**TASK BRIEF**
Give the data again exactly as it appears, excluding any pictures.

[[ RECORDS SUPPLIED open ]]

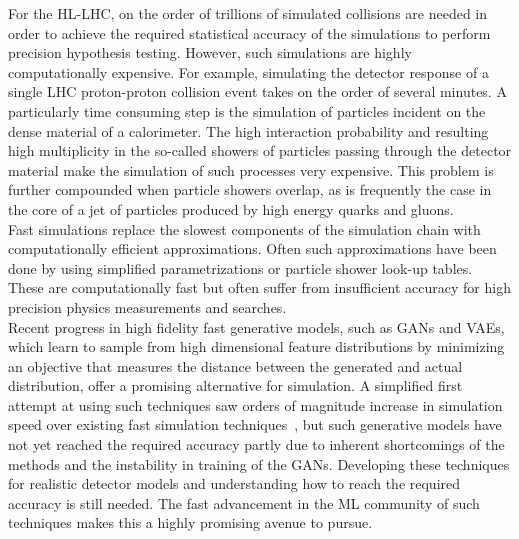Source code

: 

For the HL-LHC, on the order of trillions of simulated collisions are needed in order to achieve the required statistical accuracy of the simulations to perform precision hypothesis testing. However, such simulations are highly computationally expensive. For example, simulating the detector response of  a single LHC proton-proton collision event takes on the order of several minutes. A particularly time consuming step is the simulation of particles incident on the dense material of a calorimeter. %
The high interaction probability and resulting high multiplicity in the so-called showers of particles passing through the detector material make the simulation of such processes very expensive. This problem is further compounded when particle showers overlap, as is frequently the case in the core of a jet of particles produced by high energy quarks and gluons.\\


Fast simulations replace the slowest components of the simulation chain with computationally efficient approximations. Often such approximations have been done by using simplified parametrizations or particle shower look-up tables. These are computationally fast but often suffer from insufficient accuracy for high precision physics measurements and searches.\\

Recent progress in high fidelity fast generative models, such as GANs and VAEs, which learn to sample from high dimensional feature distributions by minimizing an objective that measures the distance between the generated and actual distribution, offer a promising alternative for simulation.
%
A simplified first attempt at using such techniques saw orders of magnitude increase in simulation speed over existing fast simulation techniques~\cite{Paganini:2017hrr}, but such generative models have not yet reached the required accuracy partly due to inherent shortcomings of the methods and the instability in training of the GANs.  Developing these techniques for realistic detector models and understanding how to reach the required accuracy is still needed. The fast advancement in the ML community of such techniques makes this a highly promising avenue to pursue.\\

[[ RECORDS SUPPLIED closed ]]

**YOUR SOLUTION**
Source code

: 

For the HL-LHC, on the order of trillions of simulated collisions are needed in order to achieve the required statistical accuracy of the simulations to perform precision hypothesis testing. However, such simulations are highly computationally expensive. For example, simulating the detector response of  a single LHC proton-proton collision event takes on the order of several minutes. A particularly time consuming step is the simulation of particles incident on the dense material of a calorimeter. %
The high interaction probability and resulting high multiplicity in the so-called showers of particles passing through the detector material make the simulation of such processes very expensive. This problem is further compounded when particle showers overlap, as is frequently the case in the core of a jet of particles produced by high energy quarks and gluons.\\


Fast simulations replace the slowest components of the simulation chain with computationally efficient approximations. Often such approximations have been done by using simplified parametrizations or particle shower look-up tables. These are computationally fast but often suffer from insufficient accuracy for high precision physics measurements and searches.\\

Recent progress in high fidelity fast generative models, such as GANs and VAEs, which learn to sample from high dimensional feature distributions by minimizing an objective that measures the distance between the generated and actual distribution, offer a promising alternative for simulation.
%
A simplified first attempt at using such techniques saw orders of magnitude increase in simulation speed over existing fast simulation techniques~\cite{Paganini:2017hrr}, but such generative models have not yet reached the required accuracy partly due to inherent shortcomings of the methods and the instability in training of the GANs.  Developing these techniques for realistic detector models and understanding how to reach the required accuracy is still needed. The fast advancement in the ML community of such techniques makes this a highly promising avenue to pursue.\\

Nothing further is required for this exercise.